→ Assignment:
Complete, exact copies of all entries are needed.

*** Opening Records shown ***

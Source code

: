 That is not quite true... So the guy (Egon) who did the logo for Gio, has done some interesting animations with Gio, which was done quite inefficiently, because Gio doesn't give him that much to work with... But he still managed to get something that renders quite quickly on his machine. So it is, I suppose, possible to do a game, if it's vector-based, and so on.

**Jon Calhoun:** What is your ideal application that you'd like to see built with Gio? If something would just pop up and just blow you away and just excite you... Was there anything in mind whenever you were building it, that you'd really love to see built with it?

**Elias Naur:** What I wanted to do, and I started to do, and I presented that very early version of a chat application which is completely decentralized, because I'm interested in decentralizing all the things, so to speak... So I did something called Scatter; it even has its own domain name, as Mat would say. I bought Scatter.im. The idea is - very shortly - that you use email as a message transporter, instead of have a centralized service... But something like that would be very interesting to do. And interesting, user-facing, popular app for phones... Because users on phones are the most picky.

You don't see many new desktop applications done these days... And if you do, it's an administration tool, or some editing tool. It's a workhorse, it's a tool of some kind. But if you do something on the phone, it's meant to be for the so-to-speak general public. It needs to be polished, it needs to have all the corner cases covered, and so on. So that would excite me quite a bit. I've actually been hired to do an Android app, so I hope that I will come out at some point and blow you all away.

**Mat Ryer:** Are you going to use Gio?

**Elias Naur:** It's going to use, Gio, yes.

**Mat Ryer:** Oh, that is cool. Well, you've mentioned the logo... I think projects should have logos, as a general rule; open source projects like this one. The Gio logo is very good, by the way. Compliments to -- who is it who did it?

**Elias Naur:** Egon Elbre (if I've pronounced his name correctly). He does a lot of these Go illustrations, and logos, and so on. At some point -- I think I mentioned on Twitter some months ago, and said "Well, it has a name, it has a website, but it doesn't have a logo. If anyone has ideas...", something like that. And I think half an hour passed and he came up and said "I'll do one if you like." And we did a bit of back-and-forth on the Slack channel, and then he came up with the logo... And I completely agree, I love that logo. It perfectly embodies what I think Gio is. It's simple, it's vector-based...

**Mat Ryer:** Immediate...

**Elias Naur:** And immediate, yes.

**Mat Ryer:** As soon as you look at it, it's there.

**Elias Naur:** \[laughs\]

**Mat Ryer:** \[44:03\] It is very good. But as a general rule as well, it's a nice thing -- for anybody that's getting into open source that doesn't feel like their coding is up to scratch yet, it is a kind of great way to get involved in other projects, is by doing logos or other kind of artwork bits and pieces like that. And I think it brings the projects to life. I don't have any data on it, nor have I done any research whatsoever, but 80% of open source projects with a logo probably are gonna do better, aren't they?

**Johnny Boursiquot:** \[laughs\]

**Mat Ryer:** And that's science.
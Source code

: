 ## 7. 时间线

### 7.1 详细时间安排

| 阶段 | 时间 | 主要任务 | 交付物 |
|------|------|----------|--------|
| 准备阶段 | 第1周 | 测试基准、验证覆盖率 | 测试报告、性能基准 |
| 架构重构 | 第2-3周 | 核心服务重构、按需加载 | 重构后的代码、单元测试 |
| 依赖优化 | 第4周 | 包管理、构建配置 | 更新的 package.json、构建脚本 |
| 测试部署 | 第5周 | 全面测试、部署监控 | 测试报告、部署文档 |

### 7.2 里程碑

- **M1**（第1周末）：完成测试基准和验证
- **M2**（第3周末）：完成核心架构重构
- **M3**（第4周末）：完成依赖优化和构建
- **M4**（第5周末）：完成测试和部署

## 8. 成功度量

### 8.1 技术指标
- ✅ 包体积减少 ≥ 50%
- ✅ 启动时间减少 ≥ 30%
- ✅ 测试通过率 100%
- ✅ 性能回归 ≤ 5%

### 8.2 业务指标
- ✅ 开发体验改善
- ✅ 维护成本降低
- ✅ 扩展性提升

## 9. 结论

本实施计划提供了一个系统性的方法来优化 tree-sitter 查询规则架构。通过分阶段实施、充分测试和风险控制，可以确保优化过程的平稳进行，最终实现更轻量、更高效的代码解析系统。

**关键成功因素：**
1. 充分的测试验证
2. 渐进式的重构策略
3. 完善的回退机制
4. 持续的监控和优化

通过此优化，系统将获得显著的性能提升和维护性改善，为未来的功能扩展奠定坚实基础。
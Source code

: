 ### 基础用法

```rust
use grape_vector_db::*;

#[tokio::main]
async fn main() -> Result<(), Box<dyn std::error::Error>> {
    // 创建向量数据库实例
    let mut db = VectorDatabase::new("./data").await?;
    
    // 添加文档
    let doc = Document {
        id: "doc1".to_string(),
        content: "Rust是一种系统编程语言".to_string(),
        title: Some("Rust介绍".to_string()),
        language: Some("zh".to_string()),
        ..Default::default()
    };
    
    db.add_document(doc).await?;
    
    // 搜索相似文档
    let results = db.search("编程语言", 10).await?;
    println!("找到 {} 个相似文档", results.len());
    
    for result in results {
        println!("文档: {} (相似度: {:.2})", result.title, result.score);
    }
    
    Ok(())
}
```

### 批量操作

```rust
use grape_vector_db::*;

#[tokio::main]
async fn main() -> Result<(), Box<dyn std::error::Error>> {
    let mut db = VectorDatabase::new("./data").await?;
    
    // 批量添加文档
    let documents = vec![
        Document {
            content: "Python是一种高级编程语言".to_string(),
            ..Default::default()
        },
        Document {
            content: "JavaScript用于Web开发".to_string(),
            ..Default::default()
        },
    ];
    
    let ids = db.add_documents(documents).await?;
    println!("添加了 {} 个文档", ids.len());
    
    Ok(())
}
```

*** Closing Records shown ***

→ Task result:
Source code

: That is not quite true... So the guy (Egon) who did the logo for Gio, has done some interesting animations with Gio, which was done quite inefficiently, because Gio doesn't give him that much to work with... But he still managed to get something that renders quite quickly on his machine. So it is, I suppose, possible to do a game, if it's vector-based, and so on.

**Jon Calhoun:** What is your ideal application that you'd like to see built with Gio? If something would just pop up and just blow you away and just excite you... Was there anything in mind whenever you were building it, that you'd really love to see built with it?

**Elias Naur:** What I wanted to do, and I started to do, and I presented that very early version of a chat application which is completely decentralized, because I'm interested in decentralizing all the things, so to speak... So I did something called Scatter; it even has its own domain name, as Mat would say. I bought Scatter.im. The idea is - very shortly - that you use email as a message transporter, instead of have a centralized service... But something like that would be very interesting to do. And interesting, user-facing, popular app for phones... Because users on phones are the most picky.

You don't see many new desktop applications done these days... And if you do, it's an administration tool, or some editing tool. It's a workhorse, it's a tool of some kind. But if you do something on the phone, it's meant to be for the so-to-speak general public. It needs to be polished, it needs to have all the corner cases covered, and so on. So that would excite me quite a bit. I've actually been hired to do an Android app, so I hope that I will come out at some point and blow you all away.

**Mat Ryer:** Are you going to use Gio?

**Elias Naur:** It's going to use, Gio, yes.

**Mat Ryer:** Oh, that is cool. Well, you've mentioned the logo... I think projects should have logos, as a general rule; open source projects like this one. The Gio logo is very good, by the way. Compliments to -- who is it who did it?

**Elias Naur:** Egon Elbre (if I've pronounced his name correctly). He does a lot of these Go illustrations, and logos, and so on. At some point -- I think I mentioned on Twitter some months ago, and said "Well, it has a name, it has a website, but it doesn't have a logo. If anyone has ideas...", something like that. And I think half an hour passed and he came up and said "I'll do one if you like." And we did a bit of back-and-forth on the Slack channel, and then he came up with the logo... And I completely agree, I love that logo. It perfectly embodies what I think Gio is. It's simple, it's vector-based...

**Mat Ryer:** Immediate...

**Elias Naur:** And immediate, yes.

**Mat Ryer:** As soon as you look at it, it's there.

**Elias Naur:** \[laughs\]

**Mat Ryer:** \[44:03\] It is very good. But as a general rule as well, it's a nice thing -- for anybody that's getting into open source that doesn't feel like their coding is up to scratch yet, it is a kind of great way to get involved in other projects, is by doing logos or other kind of artwork bits and pieces like that. And I think it brings the projects to life. I don't have any data on it, nor have I done any research whatsoever, but 80% of open source projects with a logo probably are gonna do better, aren't they?

**Johnny Boursiquot:** \[laughs\]

**Mat Ryer:** And that's science.
Source code

: ## 7. 时间线

### 7.1 详细时间安排

| 阶段 | 时间 | 主要任务 | 交付物 |
|------|------|----------|--------|
| 准备阶段 | 第1周 | 测试基准、验证覆盖率 | 测试报告、性能基准 |
| 架构重构 | 第2-3周 | 核心服务重构、按需加载 | 重构后的代码、单元测试 |
| 依赖优化 | 第4周 | 包管理、构建配置 | 更新的 package.json、构建脚本 |
| 测试部署 | 第5周 | 全面测试、部署监控 | 测试报告、部署文档 |

### 7.2 里程碑

- **M1**（第1周末）：完成测试基准和验证
- **M2**（第3周末）：完成核心架构重构
- **M3**（第4周末）：完成依赖优化和构建
- **M4**（第5周末）：完成测试和部署

## 8. 成功度量

### 8.1 技术指标
- ✅ 包体积减少 ≥ 50%
- ✅ 启动时间减少 ≥ 30%
- ✅ 测试通过率 100%
- ✅ 性能回归 ≤ 5%

### 8.2 业务指标
- ✅ 开发体验改善
- ✅ 维护成本降低
- ✅ 扩展性提升

## 9. 结论

本实施计划提供了一个系统性的方法来优化 tree-sitter 查询规则架构。通过分阶段实施、充分测试和风险控制，可以确保优化过程的平稳进行，最终实现更轻量、更高效的代码解析系统。

**关键成功因素：**
1. 充分的测试验证
2. 渐进式的重构策略
3. 完善的回退机制
4. 持续的监控和优化

通过此优化，系统将获得显著的性能提升和维护性改善，为未来的功能扩展奠定坚实基础。
Source code

: ### 基础用法

```rust
use grape_vector_db::*;

#[tokio::main]
async fn main() -> Result<(), Box<dyn std::error::Error>> {
    // 创建向量数据库实例
    let mut db = VectorDatabase::new("./data").await?;
    
    // 添加文档
    let doc = Document {
        id: "doc1".to_string(),
        content: "Rust是一种系统编程语言".to_string(),
        title: Some("Rust介绍".to_string()),
        language: Some("zh".to_string()),
        ..Default::default()
    };
    
    db.add_document(doc).await?;
    
    // 搜索相似文档
    let results = db.search("编程语言", 10).await?;
    println!("找到 {} 个相似文档", results.len());
    
    for result in results {
        println!("文档: {} (相似度: {:.2})", result.title, result.score);
    }
    
    Ok(())
}
```

### 批量操作

```rust
use grape_vector_db::*;

#[tokio::main]
async fn main() -> Result<(), Box<dyn std::error::Error>> {
    let mut db = VectorDatabase::new("./data").await?;
    
    // 批量添加文档
    let documents = vec![
        Document {
            content: "Python是一种高级编程语言".to_string(),
            ..Default::default()
        },
        Document {
            content: "JavaScript用于Web开发".to_string(),
            ..Default::default()
        },
    ];
    
    let ids = db.add_documents(documents).await?;
    println!("添加了 {} 个文档", ids.len());
    
    Ok(())
}
```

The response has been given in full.